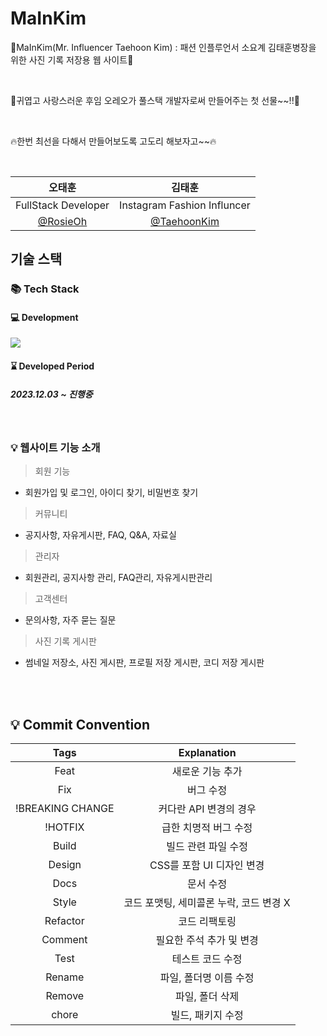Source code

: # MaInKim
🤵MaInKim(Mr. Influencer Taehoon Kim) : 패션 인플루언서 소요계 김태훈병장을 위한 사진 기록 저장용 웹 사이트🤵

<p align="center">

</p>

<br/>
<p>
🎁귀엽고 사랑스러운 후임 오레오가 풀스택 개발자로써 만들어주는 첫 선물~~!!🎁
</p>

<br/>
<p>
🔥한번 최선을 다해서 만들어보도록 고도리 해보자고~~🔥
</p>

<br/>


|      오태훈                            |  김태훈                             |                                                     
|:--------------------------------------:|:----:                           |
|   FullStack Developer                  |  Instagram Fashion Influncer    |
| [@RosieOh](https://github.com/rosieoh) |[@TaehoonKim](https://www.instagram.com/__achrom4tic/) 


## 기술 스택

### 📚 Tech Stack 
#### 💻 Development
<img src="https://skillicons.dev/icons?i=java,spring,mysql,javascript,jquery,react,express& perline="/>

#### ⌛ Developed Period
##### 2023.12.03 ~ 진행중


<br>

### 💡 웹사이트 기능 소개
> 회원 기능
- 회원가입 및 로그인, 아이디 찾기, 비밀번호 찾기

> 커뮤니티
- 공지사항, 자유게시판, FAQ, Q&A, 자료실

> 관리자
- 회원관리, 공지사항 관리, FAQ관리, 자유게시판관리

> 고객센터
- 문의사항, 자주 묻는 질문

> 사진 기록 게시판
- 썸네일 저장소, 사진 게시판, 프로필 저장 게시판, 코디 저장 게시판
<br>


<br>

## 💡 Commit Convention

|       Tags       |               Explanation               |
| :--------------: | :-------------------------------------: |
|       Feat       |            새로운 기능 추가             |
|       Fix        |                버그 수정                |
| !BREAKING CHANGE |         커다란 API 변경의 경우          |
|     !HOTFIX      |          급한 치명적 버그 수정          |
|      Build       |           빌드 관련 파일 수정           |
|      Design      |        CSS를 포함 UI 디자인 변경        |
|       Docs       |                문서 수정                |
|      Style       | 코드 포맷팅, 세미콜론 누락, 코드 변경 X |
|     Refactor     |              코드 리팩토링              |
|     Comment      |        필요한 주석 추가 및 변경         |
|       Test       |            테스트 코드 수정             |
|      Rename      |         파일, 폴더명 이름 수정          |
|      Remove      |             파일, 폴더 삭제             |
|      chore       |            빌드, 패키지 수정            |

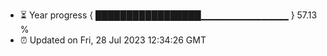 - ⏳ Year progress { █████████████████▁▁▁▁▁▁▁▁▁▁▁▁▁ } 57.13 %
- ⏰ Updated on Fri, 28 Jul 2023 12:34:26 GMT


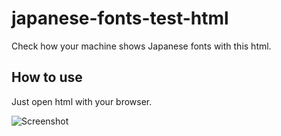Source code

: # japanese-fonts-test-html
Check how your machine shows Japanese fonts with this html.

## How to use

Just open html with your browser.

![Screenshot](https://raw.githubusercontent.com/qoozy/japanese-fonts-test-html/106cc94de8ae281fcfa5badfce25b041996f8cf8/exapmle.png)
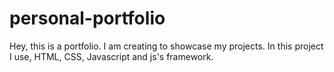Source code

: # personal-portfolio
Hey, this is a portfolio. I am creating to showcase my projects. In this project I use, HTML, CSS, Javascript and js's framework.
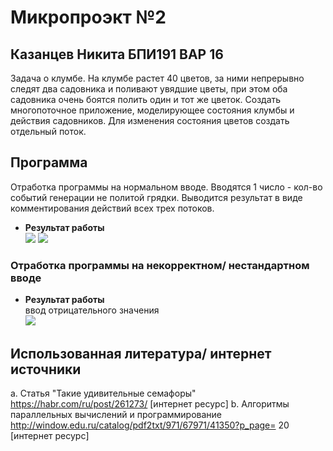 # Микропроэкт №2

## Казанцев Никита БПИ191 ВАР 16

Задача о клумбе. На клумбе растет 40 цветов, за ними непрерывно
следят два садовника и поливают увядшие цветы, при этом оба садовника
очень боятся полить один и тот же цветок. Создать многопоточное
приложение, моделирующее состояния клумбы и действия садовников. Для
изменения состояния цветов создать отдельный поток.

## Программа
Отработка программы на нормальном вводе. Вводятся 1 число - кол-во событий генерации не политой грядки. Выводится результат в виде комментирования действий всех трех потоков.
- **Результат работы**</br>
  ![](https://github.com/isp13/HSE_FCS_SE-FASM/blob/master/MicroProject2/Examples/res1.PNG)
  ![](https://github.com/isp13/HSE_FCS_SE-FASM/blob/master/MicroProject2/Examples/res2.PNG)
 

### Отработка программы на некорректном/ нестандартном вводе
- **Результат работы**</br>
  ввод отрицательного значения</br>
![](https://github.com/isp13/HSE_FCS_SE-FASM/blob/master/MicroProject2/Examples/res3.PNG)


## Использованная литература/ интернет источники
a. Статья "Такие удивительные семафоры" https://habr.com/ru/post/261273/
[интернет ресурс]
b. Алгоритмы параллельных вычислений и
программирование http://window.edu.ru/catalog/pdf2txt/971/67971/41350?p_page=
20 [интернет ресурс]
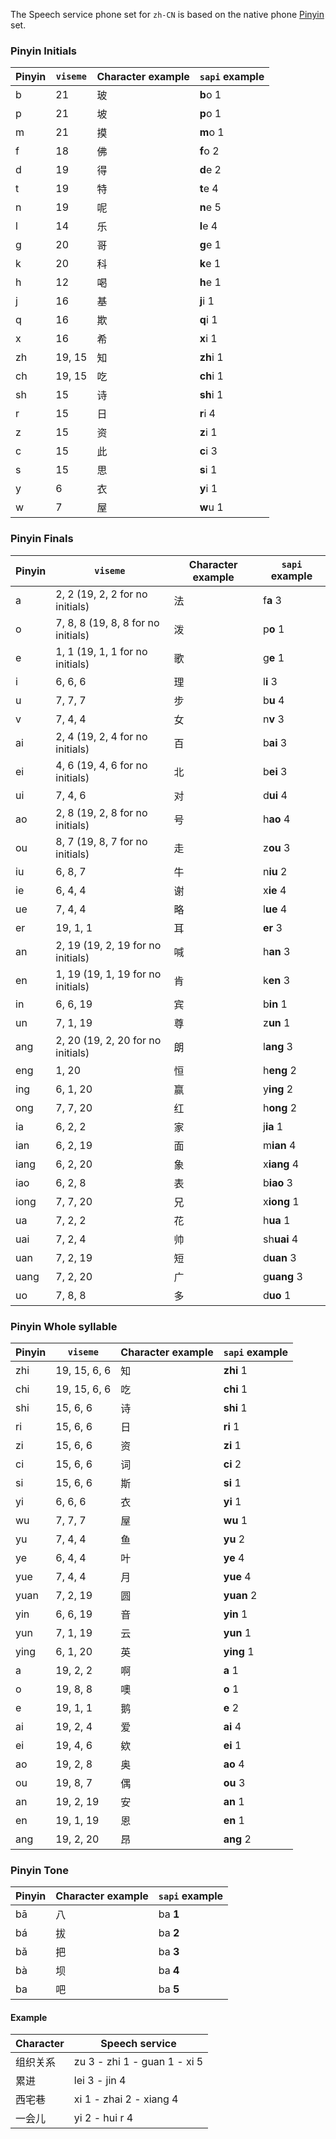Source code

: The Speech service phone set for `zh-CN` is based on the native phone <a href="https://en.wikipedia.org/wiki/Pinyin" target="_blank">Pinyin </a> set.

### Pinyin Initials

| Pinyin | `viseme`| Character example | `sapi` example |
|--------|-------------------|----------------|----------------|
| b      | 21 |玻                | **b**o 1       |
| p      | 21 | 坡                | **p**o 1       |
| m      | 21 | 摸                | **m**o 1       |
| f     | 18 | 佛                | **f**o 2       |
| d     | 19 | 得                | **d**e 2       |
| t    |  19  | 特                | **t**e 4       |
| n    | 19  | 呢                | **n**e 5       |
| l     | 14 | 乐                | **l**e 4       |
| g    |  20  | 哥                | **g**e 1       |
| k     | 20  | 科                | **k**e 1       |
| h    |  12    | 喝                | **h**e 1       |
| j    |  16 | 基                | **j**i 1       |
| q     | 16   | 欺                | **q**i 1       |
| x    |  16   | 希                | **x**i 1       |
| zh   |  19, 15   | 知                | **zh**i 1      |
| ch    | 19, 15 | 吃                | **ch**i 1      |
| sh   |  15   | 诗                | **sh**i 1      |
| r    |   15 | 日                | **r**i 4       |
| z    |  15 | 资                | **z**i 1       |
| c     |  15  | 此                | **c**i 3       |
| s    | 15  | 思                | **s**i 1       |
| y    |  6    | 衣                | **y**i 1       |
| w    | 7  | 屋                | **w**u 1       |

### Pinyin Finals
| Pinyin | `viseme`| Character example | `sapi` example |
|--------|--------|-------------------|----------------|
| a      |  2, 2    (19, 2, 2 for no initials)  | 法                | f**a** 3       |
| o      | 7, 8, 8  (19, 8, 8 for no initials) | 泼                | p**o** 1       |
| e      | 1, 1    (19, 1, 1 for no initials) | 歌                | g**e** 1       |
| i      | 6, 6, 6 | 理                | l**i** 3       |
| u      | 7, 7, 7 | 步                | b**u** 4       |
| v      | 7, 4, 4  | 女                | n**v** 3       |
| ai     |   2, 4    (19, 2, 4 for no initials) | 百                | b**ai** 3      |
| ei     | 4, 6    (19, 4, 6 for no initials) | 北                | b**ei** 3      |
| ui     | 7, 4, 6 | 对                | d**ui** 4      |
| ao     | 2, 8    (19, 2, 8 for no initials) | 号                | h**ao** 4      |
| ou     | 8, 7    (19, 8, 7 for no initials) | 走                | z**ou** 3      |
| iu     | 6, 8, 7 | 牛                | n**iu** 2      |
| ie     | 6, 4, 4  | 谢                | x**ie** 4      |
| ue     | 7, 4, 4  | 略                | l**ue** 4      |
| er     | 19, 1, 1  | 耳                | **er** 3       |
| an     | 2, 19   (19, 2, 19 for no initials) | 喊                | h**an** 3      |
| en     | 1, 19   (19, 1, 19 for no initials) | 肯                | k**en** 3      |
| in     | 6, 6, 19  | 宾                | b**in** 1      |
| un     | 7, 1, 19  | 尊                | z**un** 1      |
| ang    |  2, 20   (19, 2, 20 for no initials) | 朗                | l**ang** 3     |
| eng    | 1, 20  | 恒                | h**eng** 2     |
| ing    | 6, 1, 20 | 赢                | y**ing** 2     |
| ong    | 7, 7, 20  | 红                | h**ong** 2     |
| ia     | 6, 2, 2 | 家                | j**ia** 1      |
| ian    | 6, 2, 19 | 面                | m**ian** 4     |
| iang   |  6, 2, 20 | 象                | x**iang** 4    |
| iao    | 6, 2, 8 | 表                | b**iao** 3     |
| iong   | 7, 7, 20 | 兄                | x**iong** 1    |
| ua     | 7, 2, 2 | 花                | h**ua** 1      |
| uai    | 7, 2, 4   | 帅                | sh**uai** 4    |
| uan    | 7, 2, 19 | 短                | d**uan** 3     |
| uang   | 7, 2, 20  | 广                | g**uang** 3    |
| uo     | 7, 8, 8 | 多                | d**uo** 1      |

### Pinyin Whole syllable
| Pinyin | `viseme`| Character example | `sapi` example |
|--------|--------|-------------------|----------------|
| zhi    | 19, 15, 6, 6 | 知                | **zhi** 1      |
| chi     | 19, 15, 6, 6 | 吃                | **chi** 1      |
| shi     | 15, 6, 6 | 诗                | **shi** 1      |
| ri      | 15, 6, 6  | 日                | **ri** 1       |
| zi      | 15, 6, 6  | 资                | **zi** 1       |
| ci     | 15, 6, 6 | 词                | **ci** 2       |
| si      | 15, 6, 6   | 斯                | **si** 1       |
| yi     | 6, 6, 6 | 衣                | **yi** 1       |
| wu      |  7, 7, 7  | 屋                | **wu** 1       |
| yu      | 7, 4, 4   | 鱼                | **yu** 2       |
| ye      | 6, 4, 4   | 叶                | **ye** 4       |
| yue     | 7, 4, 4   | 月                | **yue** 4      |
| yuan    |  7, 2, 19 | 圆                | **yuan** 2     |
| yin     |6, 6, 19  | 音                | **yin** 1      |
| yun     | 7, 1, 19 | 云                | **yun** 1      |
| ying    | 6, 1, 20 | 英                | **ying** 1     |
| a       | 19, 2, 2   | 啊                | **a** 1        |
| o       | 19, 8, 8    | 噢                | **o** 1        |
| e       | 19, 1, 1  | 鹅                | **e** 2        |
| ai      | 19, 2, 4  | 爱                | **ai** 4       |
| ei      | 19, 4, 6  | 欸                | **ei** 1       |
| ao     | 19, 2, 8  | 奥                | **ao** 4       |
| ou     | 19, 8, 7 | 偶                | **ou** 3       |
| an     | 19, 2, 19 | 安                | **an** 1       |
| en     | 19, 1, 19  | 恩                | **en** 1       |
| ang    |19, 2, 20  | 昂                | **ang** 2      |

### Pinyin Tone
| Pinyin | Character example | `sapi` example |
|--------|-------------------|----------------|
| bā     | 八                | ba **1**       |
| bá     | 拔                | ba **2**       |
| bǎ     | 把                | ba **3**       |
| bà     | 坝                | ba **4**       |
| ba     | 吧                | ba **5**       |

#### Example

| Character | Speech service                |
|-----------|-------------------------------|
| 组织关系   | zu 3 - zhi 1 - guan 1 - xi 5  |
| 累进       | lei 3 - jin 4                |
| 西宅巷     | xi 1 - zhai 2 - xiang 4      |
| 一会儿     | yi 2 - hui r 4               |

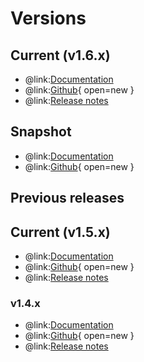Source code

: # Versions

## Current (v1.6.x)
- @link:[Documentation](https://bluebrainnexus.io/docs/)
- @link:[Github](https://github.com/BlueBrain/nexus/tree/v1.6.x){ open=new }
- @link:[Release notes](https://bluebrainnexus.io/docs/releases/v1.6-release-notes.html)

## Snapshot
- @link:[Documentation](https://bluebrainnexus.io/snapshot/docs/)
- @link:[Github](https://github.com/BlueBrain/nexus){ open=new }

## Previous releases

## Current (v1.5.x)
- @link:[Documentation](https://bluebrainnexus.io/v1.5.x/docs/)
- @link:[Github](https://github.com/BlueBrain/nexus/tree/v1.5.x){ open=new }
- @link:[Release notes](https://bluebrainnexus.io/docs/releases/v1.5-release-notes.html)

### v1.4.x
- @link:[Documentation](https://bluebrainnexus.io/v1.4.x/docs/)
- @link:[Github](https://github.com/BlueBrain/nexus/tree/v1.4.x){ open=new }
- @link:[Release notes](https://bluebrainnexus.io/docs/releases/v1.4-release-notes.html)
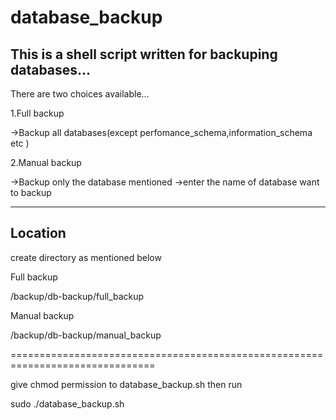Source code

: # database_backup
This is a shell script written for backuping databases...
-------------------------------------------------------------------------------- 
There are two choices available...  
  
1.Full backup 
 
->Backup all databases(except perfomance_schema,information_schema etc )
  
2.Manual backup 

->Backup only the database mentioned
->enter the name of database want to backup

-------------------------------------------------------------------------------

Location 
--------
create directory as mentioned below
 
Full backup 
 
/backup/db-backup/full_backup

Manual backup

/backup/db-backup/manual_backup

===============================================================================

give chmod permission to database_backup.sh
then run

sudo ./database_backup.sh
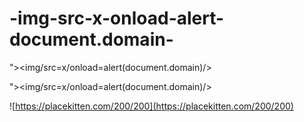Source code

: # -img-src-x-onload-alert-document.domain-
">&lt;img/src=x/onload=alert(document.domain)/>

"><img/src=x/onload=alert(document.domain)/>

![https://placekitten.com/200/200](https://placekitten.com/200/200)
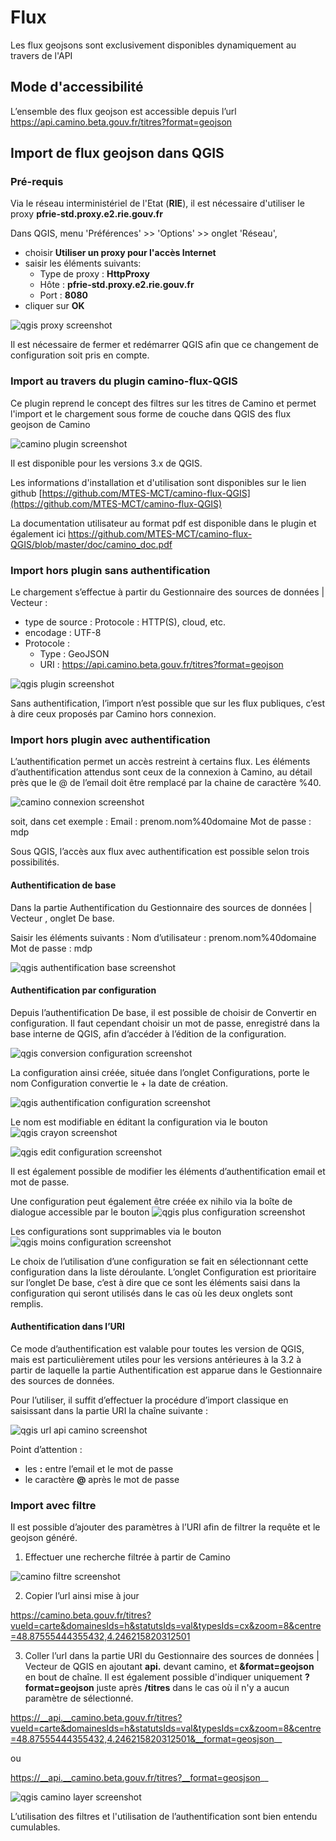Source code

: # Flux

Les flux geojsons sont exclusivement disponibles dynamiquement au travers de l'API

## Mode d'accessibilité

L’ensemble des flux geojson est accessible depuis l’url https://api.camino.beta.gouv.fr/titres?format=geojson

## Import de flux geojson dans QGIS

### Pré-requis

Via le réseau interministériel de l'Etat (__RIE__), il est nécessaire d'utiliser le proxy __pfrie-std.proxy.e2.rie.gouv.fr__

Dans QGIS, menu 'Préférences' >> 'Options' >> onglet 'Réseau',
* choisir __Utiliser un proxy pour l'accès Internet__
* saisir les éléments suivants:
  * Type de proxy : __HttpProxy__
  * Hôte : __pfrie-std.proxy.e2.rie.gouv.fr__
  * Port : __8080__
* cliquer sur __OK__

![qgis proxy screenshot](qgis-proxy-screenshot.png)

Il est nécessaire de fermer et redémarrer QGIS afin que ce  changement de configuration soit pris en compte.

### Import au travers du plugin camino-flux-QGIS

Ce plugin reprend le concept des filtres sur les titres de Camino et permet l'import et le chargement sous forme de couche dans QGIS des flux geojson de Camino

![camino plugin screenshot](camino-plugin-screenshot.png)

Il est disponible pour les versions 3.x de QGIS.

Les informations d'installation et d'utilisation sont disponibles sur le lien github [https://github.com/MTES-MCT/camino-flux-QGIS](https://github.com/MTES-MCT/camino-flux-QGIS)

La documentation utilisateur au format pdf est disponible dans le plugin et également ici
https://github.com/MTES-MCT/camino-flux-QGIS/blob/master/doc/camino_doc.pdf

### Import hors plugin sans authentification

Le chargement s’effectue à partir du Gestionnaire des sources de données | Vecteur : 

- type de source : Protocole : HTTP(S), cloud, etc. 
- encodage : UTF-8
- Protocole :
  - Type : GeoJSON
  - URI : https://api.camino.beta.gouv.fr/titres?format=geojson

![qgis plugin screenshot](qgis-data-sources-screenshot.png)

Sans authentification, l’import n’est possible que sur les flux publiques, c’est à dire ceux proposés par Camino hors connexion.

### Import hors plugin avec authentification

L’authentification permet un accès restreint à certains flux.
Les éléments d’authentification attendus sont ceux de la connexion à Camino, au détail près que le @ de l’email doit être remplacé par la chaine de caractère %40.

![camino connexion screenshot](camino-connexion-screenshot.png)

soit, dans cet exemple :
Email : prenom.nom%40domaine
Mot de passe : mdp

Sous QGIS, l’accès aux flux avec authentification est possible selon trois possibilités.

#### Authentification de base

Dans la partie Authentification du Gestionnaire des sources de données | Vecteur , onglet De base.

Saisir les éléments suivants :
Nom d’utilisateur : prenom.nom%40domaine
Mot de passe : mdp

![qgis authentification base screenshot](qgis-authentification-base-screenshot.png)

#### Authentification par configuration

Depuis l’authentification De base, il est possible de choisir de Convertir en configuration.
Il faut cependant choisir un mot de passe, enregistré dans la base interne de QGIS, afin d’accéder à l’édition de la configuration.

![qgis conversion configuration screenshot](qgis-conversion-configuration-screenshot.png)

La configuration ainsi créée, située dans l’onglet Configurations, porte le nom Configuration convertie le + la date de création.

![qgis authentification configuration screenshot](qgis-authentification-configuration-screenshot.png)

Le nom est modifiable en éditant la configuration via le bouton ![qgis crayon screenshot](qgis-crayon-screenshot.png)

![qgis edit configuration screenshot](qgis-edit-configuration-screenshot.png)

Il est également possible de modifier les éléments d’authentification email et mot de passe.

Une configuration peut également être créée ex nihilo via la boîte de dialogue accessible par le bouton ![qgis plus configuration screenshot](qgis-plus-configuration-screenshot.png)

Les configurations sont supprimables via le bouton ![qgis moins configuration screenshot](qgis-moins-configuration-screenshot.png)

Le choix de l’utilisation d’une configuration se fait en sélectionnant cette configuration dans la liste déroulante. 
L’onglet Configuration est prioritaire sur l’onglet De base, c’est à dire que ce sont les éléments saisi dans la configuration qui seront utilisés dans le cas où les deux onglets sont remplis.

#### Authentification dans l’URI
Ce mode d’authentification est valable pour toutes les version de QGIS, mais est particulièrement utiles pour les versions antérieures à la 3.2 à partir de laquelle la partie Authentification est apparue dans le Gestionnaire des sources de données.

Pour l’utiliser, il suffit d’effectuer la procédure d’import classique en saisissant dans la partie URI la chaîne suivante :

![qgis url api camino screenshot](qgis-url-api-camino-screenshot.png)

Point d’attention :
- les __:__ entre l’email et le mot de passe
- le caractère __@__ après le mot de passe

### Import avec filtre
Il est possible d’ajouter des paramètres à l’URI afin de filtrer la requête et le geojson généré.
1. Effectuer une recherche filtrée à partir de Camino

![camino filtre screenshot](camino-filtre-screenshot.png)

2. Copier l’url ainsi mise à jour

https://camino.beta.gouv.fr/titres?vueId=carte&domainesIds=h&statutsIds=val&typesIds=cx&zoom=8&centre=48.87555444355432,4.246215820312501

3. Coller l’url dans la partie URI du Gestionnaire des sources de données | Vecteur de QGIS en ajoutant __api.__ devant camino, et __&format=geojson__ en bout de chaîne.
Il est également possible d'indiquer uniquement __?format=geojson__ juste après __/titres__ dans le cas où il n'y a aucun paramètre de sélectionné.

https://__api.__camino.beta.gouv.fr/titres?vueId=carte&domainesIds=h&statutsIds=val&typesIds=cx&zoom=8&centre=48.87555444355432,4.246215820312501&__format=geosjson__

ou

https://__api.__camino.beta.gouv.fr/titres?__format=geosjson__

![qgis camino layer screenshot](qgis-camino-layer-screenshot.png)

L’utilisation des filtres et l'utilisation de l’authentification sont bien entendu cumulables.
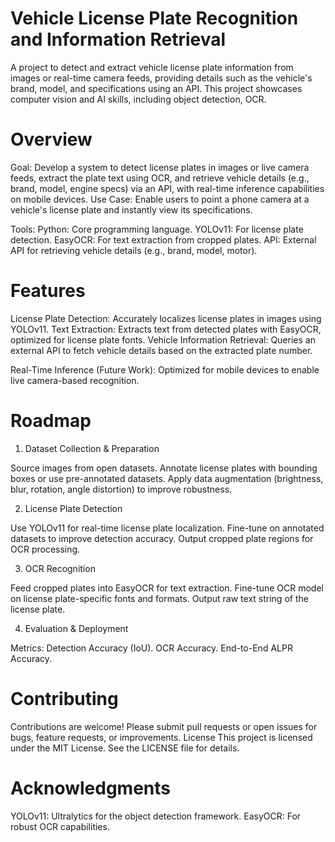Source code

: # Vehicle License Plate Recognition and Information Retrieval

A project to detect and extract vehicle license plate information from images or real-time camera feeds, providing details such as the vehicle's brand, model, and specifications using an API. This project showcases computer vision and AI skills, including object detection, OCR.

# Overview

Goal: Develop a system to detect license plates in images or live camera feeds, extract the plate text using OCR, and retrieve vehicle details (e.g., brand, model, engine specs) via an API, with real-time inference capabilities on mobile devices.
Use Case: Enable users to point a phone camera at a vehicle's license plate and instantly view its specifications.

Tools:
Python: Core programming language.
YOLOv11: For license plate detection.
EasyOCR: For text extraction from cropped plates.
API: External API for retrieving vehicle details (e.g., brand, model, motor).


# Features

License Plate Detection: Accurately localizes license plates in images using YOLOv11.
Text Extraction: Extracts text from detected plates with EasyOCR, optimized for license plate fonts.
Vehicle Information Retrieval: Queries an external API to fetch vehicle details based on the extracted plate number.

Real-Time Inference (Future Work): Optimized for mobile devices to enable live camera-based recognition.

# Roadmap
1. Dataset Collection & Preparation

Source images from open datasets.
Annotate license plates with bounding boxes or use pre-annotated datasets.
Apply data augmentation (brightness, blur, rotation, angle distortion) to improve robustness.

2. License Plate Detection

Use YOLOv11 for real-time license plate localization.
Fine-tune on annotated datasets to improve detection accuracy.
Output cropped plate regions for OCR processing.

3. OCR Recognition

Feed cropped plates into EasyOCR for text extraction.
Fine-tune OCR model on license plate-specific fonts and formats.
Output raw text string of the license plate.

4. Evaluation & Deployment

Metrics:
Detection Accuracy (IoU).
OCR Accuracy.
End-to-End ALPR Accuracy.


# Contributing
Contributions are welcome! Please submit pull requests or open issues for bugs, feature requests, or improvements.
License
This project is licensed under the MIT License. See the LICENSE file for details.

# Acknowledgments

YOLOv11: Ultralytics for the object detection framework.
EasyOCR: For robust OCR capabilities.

——————

The problem: Within the material above, extract exactly the lines that start at the line containing "Il faut cependant" and stop after the line containing "#### Authentification dans l’URI", and only those.

Task result:
Il faut cependant choisir un mot de passe, enregistré dans la base interne de QGIS, afin d’accéder à l’édition de la configuration.

![qgis conversion configuration screenshot](qgis-conversion-configuration-screenshot.png)

La configuration ainsi créée, située dans l’onglet Configurations, porte le nom Configuration convertie le + la date de création.

![qgis authentification configuration screenshot](qgis-authentification-configuration-screenshot.png)

Le nom est modifiable en éditant la configuration via le bouton ![qgis crayon screenshot](qgis-crayon-screenshot.png)

![qgis edit configuration screenshot](qgis-edit-configuration-screenshot.png)

Il est également possible de modifier les éléments d’authentification email et mot de passe.

Une configuration peut également être créée ex nihilo via la boîte de dialogue accessible par le bouton ![qgis plus configuration screenshot](qgis-plus-configuration-screenshot.png)

Les configurations sont supprimables via le bouton ![qgis moins configuration screenshot](qgis-moins-configuration-screenshot.png)

Le choix de l’utilisation d’une configuration se fait en sélectionnant cette configuration dans la liste déroulante. 
L’onglet Configuration est prioritaire sur l’onglet De base, c’est à dire que ce sont les éléments saisi dans la configuration qui seront utilisés dans le cas où les deux onglets sont remplis.

#### Authentification dans l’URI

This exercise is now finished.